• **The input**
----------------------------------------
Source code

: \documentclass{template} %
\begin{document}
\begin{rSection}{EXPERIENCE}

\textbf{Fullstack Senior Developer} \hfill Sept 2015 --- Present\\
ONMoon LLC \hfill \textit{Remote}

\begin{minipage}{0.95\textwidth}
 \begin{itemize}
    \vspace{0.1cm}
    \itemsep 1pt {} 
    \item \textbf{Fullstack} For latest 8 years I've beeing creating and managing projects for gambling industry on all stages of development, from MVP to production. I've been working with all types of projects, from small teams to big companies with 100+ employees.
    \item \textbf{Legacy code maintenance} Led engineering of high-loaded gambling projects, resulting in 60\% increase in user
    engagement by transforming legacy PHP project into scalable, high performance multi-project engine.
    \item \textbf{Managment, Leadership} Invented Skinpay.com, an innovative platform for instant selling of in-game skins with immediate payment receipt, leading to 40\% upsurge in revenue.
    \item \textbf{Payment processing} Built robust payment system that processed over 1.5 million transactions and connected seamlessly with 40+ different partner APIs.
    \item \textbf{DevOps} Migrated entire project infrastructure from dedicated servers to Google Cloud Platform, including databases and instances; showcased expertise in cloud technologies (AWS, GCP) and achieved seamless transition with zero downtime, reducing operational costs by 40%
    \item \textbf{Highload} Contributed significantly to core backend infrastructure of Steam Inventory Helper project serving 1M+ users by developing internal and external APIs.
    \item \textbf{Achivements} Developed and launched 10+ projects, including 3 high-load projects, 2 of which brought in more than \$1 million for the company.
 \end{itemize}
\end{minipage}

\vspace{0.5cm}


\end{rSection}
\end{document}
----------------------------------------
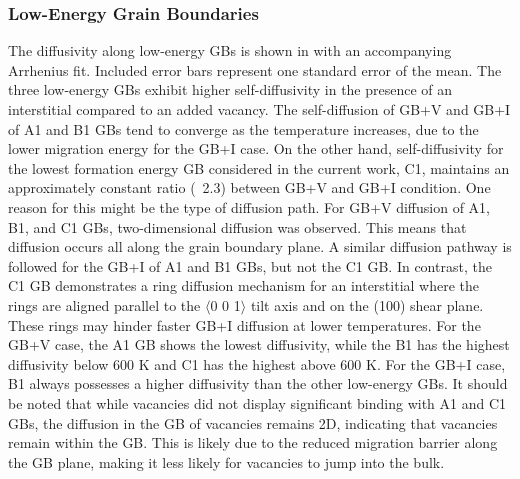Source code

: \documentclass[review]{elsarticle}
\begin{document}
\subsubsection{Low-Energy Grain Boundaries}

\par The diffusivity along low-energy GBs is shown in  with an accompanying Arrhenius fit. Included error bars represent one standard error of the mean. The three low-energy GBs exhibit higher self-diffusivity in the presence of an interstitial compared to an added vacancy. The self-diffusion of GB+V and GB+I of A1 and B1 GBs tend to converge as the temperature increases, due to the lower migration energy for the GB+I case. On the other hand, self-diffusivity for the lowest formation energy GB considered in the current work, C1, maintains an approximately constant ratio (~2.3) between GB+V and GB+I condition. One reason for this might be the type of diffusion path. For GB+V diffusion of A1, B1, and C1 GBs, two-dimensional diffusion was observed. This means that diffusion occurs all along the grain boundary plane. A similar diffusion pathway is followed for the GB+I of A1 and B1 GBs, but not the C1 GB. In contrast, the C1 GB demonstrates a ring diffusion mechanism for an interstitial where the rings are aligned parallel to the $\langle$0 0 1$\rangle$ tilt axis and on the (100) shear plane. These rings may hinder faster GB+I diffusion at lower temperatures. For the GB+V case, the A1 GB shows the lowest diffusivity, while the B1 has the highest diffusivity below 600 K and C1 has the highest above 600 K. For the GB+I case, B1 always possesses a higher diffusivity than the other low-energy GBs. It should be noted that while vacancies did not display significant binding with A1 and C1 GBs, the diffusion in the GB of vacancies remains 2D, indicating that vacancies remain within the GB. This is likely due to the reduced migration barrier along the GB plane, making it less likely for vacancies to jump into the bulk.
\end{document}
----------------------------------------
• **Task statement**
Where a line in the records above contains the string "documentclass", return that line.

• **Result for this task**
: \documentclass{template} %
: \documentclass[review]{elsarticle}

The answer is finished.